Muhtarlık seçimi Türk demokrasinin neşv ü nema halindeki en güçlü yanı. Gelecekte partilerin hayatında çarşaf milletvekili adayı listesinden epey, dar bölge sistemi ister istemez uygulanacak. Bu niçinle muhtar seçimleri sisteme birinci adımdır. Büyükşehir Belediyesi Muhtarlık Dairesi’ni kurdu. goreceksiniz bu daire daha fazlaca büyüyecek ve değeri artacak. Bunu müspet bir teşebbüs olarak karşılamak lazım. Zira muhtarların belediye ile günü gününe bağ kurması gerekiyor. Bilgilendirecekler, verdikleri bilginin değerleri anında belediye başkanlığına kadar ulaşacak. Bütçenin nasıl kullanılacağı, mahallelere nasıl nüfuz edileceği, nasıl beledi denetim ve faaliyet kurulacağı lakin bu üzere eşgüdüm hizmetleriyle mümkün olur. Toplantı sonunda herkese bir “İstanbul Muhtarları” kitabı dağıtıldı. Doğrusu hayli yararlı makalelerden oluşan faydalı bir derleme.
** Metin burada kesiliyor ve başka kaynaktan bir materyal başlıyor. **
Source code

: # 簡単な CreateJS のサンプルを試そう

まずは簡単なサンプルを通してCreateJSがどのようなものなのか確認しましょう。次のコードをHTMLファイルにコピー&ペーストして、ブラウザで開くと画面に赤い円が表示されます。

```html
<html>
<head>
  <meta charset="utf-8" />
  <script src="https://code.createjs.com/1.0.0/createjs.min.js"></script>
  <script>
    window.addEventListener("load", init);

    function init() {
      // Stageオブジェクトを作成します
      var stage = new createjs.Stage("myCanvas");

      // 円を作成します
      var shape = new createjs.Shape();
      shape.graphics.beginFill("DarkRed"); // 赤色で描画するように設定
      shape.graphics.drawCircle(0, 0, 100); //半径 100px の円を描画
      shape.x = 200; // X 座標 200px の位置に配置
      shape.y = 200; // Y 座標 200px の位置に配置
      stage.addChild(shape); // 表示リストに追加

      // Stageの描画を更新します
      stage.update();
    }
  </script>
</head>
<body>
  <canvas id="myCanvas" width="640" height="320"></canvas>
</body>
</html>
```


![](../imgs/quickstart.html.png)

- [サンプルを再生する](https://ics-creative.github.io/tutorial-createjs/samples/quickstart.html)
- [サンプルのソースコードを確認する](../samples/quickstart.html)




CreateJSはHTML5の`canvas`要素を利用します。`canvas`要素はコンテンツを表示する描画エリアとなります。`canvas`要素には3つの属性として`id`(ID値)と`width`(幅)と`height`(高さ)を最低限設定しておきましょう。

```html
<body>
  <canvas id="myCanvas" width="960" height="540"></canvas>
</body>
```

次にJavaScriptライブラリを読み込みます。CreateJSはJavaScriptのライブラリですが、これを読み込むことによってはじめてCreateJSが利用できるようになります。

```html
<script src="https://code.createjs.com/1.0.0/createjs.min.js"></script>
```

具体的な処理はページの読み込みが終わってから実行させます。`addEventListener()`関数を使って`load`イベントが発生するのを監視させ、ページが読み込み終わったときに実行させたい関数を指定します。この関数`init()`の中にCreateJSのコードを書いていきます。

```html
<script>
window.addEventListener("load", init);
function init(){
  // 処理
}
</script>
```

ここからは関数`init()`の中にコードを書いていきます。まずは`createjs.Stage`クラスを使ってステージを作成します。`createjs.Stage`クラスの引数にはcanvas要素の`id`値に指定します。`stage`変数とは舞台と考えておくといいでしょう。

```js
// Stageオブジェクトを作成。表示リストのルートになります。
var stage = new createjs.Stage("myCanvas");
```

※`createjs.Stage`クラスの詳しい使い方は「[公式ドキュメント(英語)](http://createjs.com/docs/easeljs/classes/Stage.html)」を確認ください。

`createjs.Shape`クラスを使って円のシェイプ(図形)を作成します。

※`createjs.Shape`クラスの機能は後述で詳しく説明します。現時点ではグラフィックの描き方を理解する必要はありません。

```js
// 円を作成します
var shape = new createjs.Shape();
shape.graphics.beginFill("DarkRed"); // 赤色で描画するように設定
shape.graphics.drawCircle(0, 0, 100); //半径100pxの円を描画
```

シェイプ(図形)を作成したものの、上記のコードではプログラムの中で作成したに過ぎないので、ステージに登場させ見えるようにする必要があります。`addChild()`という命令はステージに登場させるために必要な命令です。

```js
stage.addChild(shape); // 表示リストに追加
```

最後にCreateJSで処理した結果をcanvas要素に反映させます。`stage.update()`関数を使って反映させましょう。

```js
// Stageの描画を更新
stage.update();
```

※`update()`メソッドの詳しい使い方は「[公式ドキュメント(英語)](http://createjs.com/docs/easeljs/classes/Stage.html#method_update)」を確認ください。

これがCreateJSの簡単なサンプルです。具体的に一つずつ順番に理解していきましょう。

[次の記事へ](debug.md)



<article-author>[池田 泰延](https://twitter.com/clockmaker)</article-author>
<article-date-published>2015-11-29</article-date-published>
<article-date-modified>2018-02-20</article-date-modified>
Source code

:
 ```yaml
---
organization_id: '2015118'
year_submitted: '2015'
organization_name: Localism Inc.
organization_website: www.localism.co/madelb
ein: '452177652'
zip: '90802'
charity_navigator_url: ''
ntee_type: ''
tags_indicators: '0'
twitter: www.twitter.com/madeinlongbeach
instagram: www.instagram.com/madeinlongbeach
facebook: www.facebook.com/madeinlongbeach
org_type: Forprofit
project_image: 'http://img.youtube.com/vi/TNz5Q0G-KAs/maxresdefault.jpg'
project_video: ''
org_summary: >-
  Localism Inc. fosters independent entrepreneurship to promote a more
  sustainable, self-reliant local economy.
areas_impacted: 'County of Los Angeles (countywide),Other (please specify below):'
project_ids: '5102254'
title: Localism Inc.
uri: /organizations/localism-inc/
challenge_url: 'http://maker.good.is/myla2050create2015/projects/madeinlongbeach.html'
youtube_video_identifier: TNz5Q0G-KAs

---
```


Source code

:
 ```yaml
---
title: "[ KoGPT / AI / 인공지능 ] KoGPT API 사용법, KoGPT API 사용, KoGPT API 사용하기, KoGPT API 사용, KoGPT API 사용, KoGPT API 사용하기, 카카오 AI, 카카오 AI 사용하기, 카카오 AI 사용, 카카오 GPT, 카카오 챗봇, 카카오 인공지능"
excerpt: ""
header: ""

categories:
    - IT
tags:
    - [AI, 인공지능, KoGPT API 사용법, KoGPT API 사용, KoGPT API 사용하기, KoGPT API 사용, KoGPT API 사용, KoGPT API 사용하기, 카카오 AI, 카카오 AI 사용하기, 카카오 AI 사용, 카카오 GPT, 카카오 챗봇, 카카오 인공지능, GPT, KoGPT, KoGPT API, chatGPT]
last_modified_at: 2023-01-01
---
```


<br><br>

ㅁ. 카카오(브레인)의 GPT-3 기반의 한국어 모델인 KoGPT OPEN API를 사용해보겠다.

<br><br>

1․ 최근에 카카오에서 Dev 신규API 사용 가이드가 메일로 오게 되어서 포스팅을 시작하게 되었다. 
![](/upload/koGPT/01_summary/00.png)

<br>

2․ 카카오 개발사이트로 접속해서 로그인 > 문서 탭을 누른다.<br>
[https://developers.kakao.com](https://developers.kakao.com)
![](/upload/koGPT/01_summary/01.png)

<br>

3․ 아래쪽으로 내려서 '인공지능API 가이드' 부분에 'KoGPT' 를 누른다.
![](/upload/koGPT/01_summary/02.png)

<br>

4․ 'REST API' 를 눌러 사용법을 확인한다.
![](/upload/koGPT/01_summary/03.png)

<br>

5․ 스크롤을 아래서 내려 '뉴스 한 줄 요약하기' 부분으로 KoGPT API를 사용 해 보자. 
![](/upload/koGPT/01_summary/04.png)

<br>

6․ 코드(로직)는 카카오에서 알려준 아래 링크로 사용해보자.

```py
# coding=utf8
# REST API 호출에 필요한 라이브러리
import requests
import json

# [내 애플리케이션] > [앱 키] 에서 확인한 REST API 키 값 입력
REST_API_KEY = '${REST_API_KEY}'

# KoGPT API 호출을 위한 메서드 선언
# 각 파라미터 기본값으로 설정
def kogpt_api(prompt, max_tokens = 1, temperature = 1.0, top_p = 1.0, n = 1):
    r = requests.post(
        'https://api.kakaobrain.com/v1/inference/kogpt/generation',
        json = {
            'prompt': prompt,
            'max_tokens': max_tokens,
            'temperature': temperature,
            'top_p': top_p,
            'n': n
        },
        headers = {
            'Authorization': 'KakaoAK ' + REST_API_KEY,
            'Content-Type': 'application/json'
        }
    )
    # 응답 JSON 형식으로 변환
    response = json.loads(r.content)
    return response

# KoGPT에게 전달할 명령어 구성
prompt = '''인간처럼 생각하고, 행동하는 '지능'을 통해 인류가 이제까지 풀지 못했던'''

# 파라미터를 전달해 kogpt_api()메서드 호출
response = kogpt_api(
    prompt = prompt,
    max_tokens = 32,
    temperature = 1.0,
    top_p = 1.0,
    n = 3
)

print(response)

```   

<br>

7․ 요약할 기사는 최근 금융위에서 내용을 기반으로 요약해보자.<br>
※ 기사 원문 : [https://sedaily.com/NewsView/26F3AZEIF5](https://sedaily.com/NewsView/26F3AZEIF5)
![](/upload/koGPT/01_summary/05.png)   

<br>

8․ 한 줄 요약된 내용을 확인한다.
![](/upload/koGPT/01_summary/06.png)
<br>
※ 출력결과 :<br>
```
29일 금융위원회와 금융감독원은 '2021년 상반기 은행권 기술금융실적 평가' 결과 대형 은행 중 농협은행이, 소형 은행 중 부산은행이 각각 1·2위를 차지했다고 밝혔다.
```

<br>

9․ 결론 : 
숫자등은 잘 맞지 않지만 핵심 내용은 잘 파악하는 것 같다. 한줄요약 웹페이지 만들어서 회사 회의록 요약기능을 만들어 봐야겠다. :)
İstanbul büyük bir belde ve her anı kaynayan bir belde. Yeryüzünde 20 milyonluk nüfusu geçen kentler var; Avrupa’da bu biçimde diğer bir belde yok. Lakin İstanbul’un da bütün dünyada 20 milyonluk kentlerden bir farkı var; hayati hizmetler ve altyapı geçmiş on senelerda kurulmuş. Kentte fakirlik var ise da sefalet yok. Elbet ki cürüm işleniyor lakin kriminal sorunlar ABD kentlerindeki kadar makûs değil. Hizmetler; su, elektrik altyapısı her şeye karşın üçüncü dünya metropolleriyle mukayese edilemeyecek kadar âlâ. Kendimize nazaran kuvvetli taraflarımız var, zayıflayan taraflarımız var. Ümit ediyorum; İstanbul mahallelerinin günlük hayatı, problemleri ve muvaffakiyetleri kitleye daha epey bildirilir ve biz de ilgilenir ve öğreniriz.”